Task item:
Set down, without alteration, the lines from the one that contains "My fav james webb space telescope image" through the final line of the material below.

Input data:
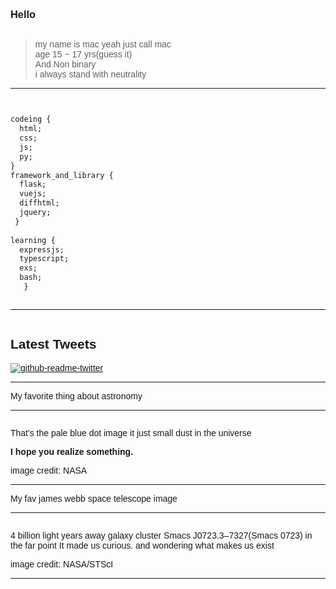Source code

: <!DOCTYPEhtml>
<html>
 <head>                                                                                  </head>
 <body style='background-image: url(/STScI-01G8H1NK4W8CJYHF2DDFD1W0DQ.png); background-repeat: no-repeat; background-attachment: fixed; background-size: cover; background-position: center center; font-family: "System-UI", sans-serif;'>
  <h3>
   Hello
  </h3>
  <p>
   <img alt="" src="https://komarev.com/ghpvc/?username=flamekung&amp;label=Sussy%20profile%20views&amp;color=ff69b4&amp;style=flat"/>
  </p>

> my name is mac yeah just call mac<br>
> age 15 ~ 17 yrs(guess it)<br>
> And Non binary<br>
> i always stand with neutrality <br>
  <hr/>
  <p>
   <img alt="" src="https://quotes-github-readme.vercel.app/api?type=vertical&amp;theme=algolia&amp;quote=I+don%27t+know+how+I+got+here+And+do+it+for+what+goal%2C+but+in+the+end+I+have+done+it+and+we+are+winner+if+not+too+weak."/>
  </p>
 
```css

codeing {
  html;
  css;
  js;
  py;
}
framework_and_library {
  flask;
  vuejs;
  diffhtml;
  jquery;
 }
  
learning {
  expressjs;
  typescript;
  exs;
  bash;
   }

```

  <p>
   <img alt="" src="https://github-readme-stats.vercel.app/api/top-langs/?username=FlameKung&amp;theme=tokyonight&amp;hide_border=false&amp;include_all_commits=true&amp;count_private=false&amp;layout=compact"/>
  </p>
  <hr/>
  <p>
   <img alt="" src="https://lanyard.cnrad.dev/api/829156179803504670?theme=dark&amp;bg=f7c1f3&amp;borderRadius=35px&amp;idleMessage=nothing+happened"/>
  </p>
  <h2>
   Latest Tweets
  </h2>
  <p>
   <a href="https://twitter.com/Ifeeling_2008">
    <img alt="github-readme-twitter" src="https://github-readme-twitter.gazf.vercel.app/api?id=Ifeeling_2008&amp;layout=wide"/>
   </a>
  </p>
  <hr/>
  <p>
   My favorite thing about astronomy
  </p>
  <hr/>
  <blockquote>
   <blockquote>
    <blockquote>
    </blockquote>
   </blockquote>
  </blockquote>
  <p>                                                                                      <img alt="" src="https://d2pn8kiwq2w21t.cloudfront.net/original_images/jpegPIA00452.jpg"/>
  </p>
  <p>
   That's the pale blue dot image it just small dust in the universe
  </p>
  <p>
   <strong>
    I hope you realize something.
   </strong>
  </p>
  <p>
   image credit: NASA                                                                     </p>                                                                                    <hr/>
  <p>
   My fav james webb space telescope image
  </p>
  <hr/>
  <blockquote>
   <blockquote>
    <blockquote>
    </blockquote>
   </blockquote>
  </blockquote>
  <p>
   <img alt="" src="STScI-01G8H1NK4W8CJYHF2DDFD1W0DQ.png"/>
  </p>
  <p>
   4 billion light years away galaxy cluster Smacs J0723.3–7327(Smacs 0723) in the far point It made us curious. and wondering what makes us exist
  </p>
  <p>
   image credit: NASA/STScI
  </p>
  <hr/>
 </body>
</html>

Solution below:
   My fav james webb space telescope image
  </p>
  <hr/>
  <blockquote>
   <blockquote>
    <blockquote>
    </blockquote>
   </blockquote>
  </blockquote>
  <p>
   <img alt="" src="STScI-01G8H1NK4W8CJYHF2DDFD1W0DQ.png"/>
  </p>
  <p>
   4 billion light years away galaxy cluster Smacs J0723.3–7327(Smacs 0723) in the far point It made us curious. and wondering what makes us exist
  </p>
  <p>
   image credit: NASA/STScI
  </p>
  <hr/>
 </body>
</html>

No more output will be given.